Where the string "googleapis" appears in a line of the data, show that line.

(Records from a data collection)
------------------------------------------------
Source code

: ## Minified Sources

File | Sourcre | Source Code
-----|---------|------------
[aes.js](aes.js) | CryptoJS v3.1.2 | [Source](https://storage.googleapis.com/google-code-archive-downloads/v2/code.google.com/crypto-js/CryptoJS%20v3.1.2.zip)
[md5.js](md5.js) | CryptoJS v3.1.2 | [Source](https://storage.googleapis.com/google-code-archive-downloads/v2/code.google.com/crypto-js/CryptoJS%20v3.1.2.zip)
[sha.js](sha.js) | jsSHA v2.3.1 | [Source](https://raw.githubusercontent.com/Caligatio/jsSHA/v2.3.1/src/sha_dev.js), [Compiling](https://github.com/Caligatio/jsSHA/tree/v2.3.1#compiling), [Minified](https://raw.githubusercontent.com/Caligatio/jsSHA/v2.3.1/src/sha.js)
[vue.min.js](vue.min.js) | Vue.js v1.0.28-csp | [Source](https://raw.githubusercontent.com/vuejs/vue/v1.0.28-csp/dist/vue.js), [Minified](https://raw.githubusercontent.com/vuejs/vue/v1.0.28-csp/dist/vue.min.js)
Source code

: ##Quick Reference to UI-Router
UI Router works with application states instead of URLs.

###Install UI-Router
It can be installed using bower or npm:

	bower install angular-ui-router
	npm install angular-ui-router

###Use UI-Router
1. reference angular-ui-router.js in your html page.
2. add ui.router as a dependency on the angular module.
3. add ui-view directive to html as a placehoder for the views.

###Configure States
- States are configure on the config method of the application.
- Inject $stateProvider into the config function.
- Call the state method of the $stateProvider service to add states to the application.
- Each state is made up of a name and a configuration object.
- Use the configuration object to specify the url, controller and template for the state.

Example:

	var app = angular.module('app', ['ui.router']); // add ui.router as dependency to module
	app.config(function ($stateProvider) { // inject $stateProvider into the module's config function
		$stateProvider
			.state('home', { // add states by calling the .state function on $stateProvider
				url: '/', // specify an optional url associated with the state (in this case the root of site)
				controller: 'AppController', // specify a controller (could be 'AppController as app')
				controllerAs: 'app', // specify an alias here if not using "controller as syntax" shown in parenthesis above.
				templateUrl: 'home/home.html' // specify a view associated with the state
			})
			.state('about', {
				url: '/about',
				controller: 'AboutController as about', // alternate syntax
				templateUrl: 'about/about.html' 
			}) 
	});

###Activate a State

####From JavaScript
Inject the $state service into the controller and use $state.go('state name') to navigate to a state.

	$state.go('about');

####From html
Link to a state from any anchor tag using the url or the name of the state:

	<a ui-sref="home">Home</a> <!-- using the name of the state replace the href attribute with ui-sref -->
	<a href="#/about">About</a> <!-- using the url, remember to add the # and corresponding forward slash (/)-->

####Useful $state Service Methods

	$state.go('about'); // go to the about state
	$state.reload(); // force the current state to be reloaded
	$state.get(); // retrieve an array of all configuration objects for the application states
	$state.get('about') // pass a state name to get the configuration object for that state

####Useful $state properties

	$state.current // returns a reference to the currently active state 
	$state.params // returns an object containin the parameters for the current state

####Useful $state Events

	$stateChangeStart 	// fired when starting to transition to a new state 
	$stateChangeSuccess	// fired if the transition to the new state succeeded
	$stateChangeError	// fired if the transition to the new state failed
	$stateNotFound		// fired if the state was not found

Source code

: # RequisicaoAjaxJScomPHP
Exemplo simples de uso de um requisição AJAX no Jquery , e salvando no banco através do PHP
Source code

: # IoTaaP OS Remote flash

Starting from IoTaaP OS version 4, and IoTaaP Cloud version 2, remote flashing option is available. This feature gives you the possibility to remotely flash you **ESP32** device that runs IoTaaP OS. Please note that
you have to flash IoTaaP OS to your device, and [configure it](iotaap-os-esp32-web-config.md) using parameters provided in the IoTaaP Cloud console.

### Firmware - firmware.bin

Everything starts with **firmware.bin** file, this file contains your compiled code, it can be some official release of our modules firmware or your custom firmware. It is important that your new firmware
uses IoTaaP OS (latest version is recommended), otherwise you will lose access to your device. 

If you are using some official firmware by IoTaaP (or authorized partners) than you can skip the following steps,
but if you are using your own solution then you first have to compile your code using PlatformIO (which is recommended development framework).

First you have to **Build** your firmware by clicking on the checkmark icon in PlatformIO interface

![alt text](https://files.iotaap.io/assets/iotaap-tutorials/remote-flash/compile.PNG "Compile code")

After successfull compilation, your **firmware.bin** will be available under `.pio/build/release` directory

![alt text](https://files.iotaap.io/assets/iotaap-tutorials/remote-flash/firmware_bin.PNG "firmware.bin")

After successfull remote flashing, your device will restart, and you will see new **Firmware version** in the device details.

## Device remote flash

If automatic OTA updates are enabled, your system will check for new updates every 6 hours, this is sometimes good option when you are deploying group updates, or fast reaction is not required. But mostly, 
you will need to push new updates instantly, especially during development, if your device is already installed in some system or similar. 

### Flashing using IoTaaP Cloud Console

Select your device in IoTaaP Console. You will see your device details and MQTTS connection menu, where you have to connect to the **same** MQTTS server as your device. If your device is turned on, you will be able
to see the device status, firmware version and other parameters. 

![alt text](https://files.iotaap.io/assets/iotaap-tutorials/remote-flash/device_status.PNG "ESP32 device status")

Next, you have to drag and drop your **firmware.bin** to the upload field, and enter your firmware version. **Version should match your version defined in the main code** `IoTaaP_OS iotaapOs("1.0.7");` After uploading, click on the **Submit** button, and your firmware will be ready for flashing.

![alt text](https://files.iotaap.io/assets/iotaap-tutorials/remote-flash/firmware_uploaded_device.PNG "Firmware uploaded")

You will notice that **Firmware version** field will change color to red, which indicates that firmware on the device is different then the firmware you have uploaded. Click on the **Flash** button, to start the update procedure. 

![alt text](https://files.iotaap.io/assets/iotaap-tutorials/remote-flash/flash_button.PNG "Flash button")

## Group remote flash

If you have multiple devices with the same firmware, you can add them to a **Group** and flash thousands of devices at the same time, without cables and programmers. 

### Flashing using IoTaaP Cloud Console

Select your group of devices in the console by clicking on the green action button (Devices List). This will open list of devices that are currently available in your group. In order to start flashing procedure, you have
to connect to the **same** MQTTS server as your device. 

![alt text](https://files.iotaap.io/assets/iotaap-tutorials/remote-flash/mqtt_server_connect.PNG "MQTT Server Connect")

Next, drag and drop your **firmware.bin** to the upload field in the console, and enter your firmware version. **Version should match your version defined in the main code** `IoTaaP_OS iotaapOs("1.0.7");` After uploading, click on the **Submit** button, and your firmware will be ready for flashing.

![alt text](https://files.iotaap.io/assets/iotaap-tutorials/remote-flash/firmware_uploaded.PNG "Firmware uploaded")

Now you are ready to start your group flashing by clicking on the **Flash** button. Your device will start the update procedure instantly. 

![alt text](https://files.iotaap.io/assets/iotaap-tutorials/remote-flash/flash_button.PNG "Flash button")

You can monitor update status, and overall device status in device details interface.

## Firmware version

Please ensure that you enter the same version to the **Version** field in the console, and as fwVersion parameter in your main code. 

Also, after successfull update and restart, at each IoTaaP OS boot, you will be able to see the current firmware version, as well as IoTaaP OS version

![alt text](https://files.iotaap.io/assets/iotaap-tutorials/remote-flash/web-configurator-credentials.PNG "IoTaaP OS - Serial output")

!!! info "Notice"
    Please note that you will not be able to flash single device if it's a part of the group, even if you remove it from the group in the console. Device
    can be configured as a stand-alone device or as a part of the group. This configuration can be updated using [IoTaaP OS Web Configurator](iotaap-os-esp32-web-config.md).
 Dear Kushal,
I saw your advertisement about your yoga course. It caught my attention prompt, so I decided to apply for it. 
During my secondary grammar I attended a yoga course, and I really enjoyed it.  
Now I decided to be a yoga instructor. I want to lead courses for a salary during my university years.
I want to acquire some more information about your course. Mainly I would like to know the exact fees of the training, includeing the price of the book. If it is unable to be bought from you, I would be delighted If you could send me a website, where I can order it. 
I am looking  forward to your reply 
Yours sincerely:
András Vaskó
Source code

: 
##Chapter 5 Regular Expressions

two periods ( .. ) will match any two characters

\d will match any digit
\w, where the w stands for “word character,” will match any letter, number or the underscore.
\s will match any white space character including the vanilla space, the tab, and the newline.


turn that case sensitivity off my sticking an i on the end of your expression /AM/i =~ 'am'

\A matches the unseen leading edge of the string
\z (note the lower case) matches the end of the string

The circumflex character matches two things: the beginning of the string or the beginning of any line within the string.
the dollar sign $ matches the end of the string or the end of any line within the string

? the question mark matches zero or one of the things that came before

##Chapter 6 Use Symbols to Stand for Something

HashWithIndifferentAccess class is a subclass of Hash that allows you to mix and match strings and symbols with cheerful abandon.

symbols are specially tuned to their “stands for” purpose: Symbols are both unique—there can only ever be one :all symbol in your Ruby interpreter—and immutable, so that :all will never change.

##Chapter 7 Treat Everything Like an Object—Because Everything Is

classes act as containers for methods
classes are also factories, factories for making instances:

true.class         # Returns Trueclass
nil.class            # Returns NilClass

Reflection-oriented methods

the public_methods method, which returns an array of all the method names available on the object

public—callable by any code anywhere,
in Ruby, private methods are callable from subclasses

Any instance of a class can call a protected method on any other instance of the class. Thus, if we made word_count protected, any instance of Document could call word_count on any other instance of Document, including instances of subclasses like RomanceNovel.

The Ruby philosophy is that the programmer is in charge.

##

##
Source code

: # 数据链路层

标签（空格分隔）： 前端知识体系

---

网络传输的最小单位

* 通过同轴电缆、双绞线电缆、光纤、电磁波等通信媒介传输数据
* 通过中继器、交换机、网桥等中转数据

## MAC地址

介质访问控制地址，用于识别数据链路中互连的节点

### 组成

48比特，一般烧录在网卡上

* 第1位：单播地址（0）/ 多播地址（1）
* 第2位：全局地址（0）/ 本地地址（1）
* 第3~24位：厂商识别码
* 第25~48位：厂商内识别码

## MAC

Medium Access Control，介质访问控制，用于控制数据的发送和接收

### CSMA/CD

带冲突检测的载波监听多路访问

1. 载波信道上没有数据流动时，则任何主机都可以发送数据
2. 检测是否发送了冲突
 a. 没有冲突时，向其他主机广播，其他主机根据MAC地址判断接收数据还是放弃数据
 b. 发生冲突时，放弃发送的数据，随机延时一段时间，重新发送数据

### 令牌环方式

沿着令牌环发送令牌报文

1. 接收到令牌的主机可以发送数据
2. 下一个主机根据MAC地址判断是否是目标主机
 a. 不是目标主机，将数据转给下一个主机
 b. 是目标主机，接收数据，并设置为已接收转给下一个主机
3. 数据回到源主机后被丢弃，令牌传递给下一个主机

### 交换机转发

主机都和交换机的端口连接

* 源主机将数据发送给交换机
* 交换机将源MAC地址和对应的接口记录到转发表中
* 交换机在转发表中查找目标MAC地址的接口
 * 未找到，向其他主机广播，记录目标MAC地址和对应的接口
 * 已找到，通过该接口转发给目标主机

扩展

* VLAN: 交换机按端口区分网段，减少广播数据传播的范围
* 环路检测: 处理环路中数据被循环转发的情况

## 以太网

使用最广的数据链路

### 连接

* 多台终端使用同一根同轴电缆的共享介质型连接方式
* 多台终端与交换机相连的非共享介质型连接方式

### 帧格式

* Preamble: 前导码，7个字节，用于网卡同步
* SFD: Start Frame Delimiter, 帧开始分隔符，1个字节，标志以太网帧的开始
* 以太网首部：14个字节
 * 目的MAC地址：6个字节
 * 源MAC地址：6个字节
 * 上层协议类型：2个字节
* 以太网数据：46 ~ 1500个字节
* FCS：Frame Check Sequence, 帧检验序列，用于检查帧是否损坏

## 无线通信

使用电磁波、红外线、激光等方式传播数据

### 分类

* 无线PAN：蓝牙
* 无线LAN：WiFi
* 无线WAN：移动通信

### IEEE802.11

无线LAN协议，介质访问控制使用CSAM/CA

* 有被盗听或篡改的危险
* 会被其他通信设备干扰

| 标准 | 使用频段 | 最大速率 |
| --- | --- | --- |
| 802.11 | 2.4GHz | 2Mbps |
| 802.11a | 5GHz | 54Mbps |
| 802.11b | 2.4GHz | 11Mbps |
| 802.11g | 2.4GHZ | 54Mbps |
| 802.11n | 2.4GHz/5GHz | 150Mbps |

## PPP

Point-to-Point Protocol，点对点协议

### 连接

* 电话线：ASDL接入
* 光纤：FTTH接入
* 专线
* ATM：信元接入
------------------------------------------------
▸ Your response:
[aes.js](aes.js) | CryptoJS v3.1.2 | [Source](https://storage.googleapis.com/google-code-archive-downloads/v2/code.google.com/crypto-js/CryptoJS%20v3.1.2.zip)
[md5.js](md5.js) | CryptoJS v3.1.2 | [Source](https://storage.googleapis.com/google-code-archive-downloads/v2/code.google.com/crypto-js/CryptoJS%20v3.1.2.zip)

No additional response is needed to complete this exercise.